Since the defeat of the Taliban , America has gone from victory to stalemate
Could it be that the US blew it in Afghanistan? Perish, as they say, the thought. Infighting and turf war within the government. Byzantine bickering among top national security aides. And headstrong generals seeking a more expansive military campaign. Couple that with a pervasive ignorance about Afghanistan’s history, culture and tribal society and you get a sense of why the US, despite its commitment of 100,000 troops and close to $500 billion (Dh1.83 trillion), may end up leaving the country next year looking worse than when it was invaded well over a decade ago.
It might not get any better, you say, for critics of America’s costly adventure — costly in blood as in treasure — in that far away land?
Wait, there’s more. A new book by Vali Nasr tells it like it is. Nasr, the dean of the Johns Hopkins School of Advanced International Studies, who served a two year tenure as a senior State Department policy expert and top adviser to the late Richard Holbrooke, US President Barack Obama’s first special envoy to Afghanistan, had a ringside view of the administration’s foreign policy, not just in Afghanistan and Pakistan but in Iran and Palestine as well.
Lengthy segments from the book, due for release next month, were serialised last Monday by Foreign Policy magazine, and these paint a bleak picture of Obama’s handling of foreign policy, with turf-conscious White House aides locking horns with the State Department over policymaking, in sharp contrast to the administration’s claims that its management of the Afghan war is sterling.
In all, Nasr’s book, or at least those segments from it in Foreign Policy, attest to how the White House’s hope for an honourable exit, the Pentagon’s desire for a resounding victory, and the State Department’s efforts to prevent a general decline of America’s image and influence abroad, shrivelled up on the arid plains, desolate Helmand valleys and snow-capped mountains of Afghanistan.
Relentless insurgency
What is there to say? Since the initial swift defeat of the Taliban in 2001, America has gone from victory to stalemate, and American optimism has steadily evaporated. And no one has come forward to explain why a relentless insurgency developed after the arrival of American boots and the overthrow of the Taliban regime. What everyone agrees on, however, is that Afghanistan, in time, effectively turned into a ‘war of a thousand cuts’, a war that has now become part of the national psyche rather the way Vietnam had done well over four decades ago — without, to be sure, the hype and drama of the Sixties.
Is the US destined to meet the same fate in that enigmatic land that had befallen many of the great powers before it, from the campaigns of Alexander the Great, to those of the British empire in the era of Kipling, to the more recent Soviet invasion? If so, that fate must be the consequence of a marriage between American naivete about nation-building and a pervasively corrupt central government in Kabul — a marriage not unlike that of an incompatible couple whose union slides into crisis, after the larger contradictions woven into their relationship become apparent.

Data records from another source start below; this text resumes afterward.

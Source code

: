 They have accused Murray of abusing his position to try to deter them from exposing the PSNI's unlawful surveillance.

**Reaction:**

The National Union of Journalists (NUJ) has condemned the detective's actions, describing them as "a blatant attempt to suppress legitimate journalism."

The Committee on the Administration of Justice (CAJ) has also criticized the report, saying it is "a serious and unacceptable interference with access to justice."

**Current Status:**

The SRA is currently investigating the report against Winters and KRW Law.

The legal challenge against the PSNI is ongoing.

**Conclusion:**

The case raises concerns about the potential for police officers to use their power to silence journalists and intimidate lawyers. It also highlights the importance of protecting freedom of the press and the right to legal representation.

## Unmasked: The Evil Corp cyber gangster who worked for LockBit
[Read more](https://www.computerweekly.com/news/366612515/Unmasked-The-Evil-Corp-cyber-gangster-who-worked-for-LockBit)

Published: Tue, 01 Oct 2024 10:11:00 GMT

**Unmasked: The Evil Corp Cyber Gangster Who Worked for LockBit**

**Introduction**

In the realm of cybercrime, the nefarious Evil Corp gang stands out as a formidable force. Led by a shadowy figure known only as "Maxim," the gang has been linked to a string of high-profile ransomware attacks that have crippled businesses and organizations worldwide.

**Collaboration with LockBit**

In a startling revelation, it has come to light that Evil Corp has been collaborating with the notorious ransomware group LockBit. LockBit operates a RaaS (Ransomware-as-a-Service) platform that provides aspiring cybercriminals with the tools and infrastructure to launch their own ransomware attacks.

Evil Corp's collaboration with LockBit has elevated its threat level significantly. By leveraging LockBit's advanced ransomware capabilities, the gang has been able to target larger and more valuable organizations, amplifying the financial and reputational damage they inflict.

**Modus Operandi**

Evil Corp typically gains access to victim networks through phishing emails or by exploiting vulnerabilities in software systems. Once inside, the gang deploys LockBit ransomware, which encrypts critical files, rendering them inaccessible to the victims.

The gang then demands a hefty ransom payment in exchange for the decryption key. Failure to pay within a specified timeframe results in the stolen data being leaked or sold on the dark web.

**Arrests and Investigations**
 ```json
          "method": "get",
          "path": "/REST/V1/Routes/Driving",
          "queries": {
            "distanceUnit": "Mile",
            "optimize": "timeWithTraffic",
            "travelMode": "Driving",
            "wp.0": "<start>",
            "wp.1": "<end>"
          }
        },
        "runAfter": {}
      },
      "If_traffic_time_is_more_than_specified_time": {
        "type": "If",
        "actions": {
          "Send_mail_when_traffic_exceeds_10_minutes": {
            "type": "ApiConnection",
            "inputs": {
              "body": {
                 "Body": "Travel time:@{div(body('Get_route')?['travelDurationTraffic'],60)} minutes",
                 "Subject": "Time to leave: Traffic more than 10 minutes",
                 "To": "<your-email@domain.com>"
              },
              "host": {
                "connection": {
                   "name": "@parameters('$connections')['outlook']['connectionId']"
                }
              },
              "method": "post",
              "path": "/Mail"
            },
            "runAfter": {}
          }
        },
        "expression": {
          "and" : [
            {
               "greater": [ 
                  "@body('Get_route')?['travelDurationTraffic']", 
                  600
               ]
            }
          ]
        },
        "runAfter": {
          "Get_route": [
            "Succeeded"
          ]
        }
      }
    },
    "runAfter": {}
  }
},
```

Or perhaps there’s more to it than that.
Power is no longer what it used to be in the old days, and big powers, certainly since the second half of the 20th century, have found it more difficult to project muscle and thus facts on the ground. The number of independent nation-states has quadrupled since then, from roughly 50 to well over 190 (as UN membership would attest), and these notions contend for power in their own way, though the US, along with approximately 30 ‘wealthy western democracies’, remains delusional in its Orientalist perceptions about those lesser species of men and women living less secure lives around the world.
No, General Westmoreland was wrong when he declared as early as 1967 that there was “light at the end of the tunnel” and that the Vietnamese “did not value human life”. And no, former President George W. Bush pre-empted himself when he saw a “mission accomplished” soon after American troops set foot in Iraq. And no, it did not work out in Somalia and Yemen, in Lebanon and Palestine either.
The diffusion of military power by big powers no longer means authority and dictation. The world has changed. As Moises Naim, a senior associate at the Carnegie Endowment, reminded readers in an article in the Washington Post titled ‘Why The Powerful Seem So Powerless’, that the “asymmetrical wars that broke out between 1800 and 1849, the weaker side [in terms of armaments and troops] achieved its strategic goals in only 12 per cent of cases. But in the wars between 1950 and 1998, the supposedly weaker side prevailed 55 per cent of the time ... Power players now often pay a steeper and more immediate price for their mistakes”.
Tell that to the folks who run America’s foreign policy.
Fawaz Turki is a journalist, lecturer and author based in Washington. He is the author of The Disinherited: Journal of a Palestinian Exile.